What to produce →
All lines holding the string "textureUnitIndex" should be copied from the data below.

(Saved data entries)
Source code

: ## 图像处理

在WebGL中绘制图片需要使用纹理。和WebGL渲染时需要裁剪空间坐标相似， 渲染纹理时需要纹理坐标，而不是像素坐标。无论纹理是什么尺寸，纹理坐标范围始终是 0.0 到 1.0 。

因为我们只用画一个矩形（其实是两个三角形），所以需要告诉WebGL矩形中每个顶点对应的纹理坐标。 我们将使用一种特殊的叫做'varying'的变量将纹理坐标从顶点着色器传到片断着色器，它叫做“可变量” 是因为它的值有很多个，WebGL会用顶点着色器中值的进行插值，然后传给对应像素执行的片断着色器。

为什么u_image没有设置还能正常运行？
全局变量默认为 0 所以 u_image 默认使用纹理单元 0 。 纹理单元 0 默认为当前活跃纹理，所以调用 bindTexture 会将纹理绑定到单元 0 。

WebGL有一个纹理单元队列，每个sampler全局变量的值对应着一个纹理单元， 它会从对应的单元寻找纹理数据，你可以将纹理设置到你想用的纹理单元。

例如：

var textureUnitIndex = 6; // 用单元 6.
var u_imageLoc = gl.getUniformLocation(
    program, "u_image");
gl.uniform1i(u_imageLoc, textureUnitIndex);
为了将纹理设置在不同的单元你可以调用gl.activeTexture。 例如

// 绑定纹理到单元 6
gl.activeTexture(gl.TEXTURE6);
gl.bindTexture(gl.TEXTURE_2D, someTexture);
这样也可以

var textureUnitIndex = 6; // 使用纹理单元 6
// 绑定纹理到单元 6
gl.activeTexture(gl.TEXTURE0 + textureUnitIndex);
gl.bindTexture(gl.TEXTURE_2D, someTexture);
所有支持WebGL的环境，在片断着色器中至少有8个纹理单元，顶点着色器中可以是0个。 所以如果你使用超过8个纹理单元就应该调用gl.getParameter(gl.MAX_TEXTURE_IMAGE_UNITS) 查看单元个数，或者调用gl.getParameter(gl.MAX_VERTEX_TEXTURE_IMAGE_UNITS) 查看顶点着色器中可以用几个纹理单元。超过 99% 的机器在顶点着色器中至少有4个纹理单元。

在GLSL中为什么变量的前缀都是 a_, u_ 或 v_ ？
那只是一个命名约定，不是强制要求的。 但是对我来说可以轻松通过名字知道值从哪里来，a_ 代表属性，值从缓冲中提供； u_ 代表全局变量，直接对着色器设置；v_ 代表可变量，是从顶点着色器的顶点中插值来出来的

Task answer →
var textureUnitIndex = 6; // 用单元 6.
gl.uniform1i(u_imageLoc, textureUnitIndex);
var textureUnitIndex = 6; // 使用纹理单元 6
gl.activeTexture(gl.TEXTURE0 + textureUnitIndex);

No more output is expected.